[Task to complete] Find "- Add project to solution." in the data below; transcribe the line it appears on and each line after it, exactly, to the end, and nothing else.

Content starts

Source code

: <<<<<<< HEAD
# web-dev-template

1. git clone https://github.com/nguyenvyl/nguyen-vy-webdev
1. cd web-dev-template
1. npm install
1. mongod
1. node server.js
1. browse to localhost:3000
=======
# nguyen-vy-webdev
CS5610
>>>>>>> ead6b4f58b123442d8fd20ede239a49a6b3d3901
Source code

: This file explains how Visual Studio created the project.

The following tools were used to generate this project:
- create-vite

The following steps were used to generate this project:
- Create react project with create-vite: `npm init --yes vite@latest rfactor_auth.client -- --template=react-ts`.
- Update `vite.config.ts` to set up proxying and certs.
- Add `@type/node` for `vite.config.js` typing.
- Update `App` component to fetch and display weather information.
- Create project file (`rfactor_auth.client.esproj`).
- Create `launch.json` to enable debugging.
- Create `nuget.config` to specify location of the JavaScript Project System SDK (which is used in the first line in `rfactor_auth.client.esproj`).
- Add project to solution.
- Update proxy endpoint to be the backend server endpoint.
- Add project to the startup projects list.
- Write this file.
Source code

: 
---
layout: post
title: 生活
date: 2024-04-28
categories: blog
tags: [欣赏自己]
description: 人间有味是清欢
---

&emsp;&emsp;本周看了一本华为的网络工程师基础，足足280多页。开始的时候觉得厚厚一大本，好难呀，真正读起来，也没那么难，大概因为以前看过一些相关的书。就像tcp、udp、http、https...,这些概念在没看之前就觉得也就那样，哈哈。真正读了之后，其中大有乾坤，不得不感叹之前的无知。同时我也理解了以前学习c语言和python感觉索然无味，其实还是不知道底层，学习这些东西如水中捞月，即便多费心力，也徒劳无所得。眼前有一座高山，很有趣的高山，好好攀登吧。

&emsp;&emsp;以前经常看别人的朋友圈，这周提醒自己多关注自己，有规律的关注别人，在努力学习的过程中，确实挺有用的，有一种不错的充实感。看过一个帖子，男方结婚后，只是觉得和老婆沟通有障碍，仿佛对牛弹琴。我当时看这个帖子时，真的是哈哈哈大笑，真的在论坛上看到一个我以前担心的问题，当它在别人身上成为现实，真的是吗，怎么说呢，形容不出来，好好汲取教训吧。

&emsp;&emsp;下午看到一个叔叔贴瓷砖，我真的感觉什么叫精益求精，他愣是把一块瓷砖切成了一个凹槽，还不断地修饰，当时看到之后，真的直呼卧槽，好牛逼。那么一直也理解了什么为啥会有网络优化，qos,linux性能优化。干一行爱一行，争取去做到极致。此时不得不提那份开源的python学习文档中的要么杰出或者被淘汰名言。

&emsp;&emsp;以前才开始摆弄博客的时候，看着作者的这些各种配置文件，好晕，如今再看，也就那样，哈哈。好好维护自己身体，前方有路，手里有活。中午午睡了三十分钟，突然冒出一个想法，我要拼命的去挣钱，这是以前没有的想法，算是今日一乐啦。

Content ends

[Task result]
- Add project to solution.
- Update proxy endpoint to be the backend server endpoint.
- Add project to the startup projects list.
- Write this file.
Source code

: 
---
layout: post
title: 生活
date: 2024-04-28
categories: blog
tags: [欣赏自己]
description: 人间有味是清欢
---

&emsp;&emsp;本周看了一本华为的网络工程师基础，足足280多页。开始的时候觉得厚厚一大本，好难呀，真正读起来，也没那么难，大概因为以前看过一些相关的书。就像tcp、udp、http、https...,这些概念在没看之前就觉得也就那样，哈哈。真正读了之后，其中大有乾坤，不得不感叹之前的无知。同时我也理解了以前学习c语言和python感觉索然无味，其实还是不知道底层，学习这些东西如水中捞月，即便多费心力，也徒劳无所得。眼前有一座高山，很有趣的高山，好好攀登吧。

&emsp;&emsp;以前经常看别人的朋友圈，这周提醒自己多关注自己，有规律的关注别人，在努力学习的过程中，确实挺有用的，有一种不错的充实感。看过一个帖子，男方结婚后，只是觉得和老婆沟通有障碍，仿佛对牛弹琴。我当时看这个帖子时，真的是哈哈哈大笑，真的在论坛上看到一个我以前担心的问题，当它在别人身上成为现实，真的是吗，怎么说呢，形容不出来，好好汲取教训吧。

&emsp;&emsp;下午看到一个叔叔贴瓷砖，我真的感觉什么叫精益求精，他愣是把一块瓷砖切成了一个凹槽，还不断地修饰，当时看到之后，真的直呼卧槽，好牛逼。那么一直也理解了什么为啥会有网络优化，qos,linux性能优化。干一行爱一行，争取去做到极致。此时不得不提那份开源的python学习文档中的要么杰出或者被淘汰名言。

&emsp;&emsp;以前才开始摆弄博客的时候，看着作者的这些各种配置文件，好晕，如今再看，也就那样，哈哈。好好维护自己身体，前方有路，手里有活。中午午睡了三十分钟，突然冒出一个想法，我要拼命的去挣钱，这是以前没有的想法，算是今日一乐啦。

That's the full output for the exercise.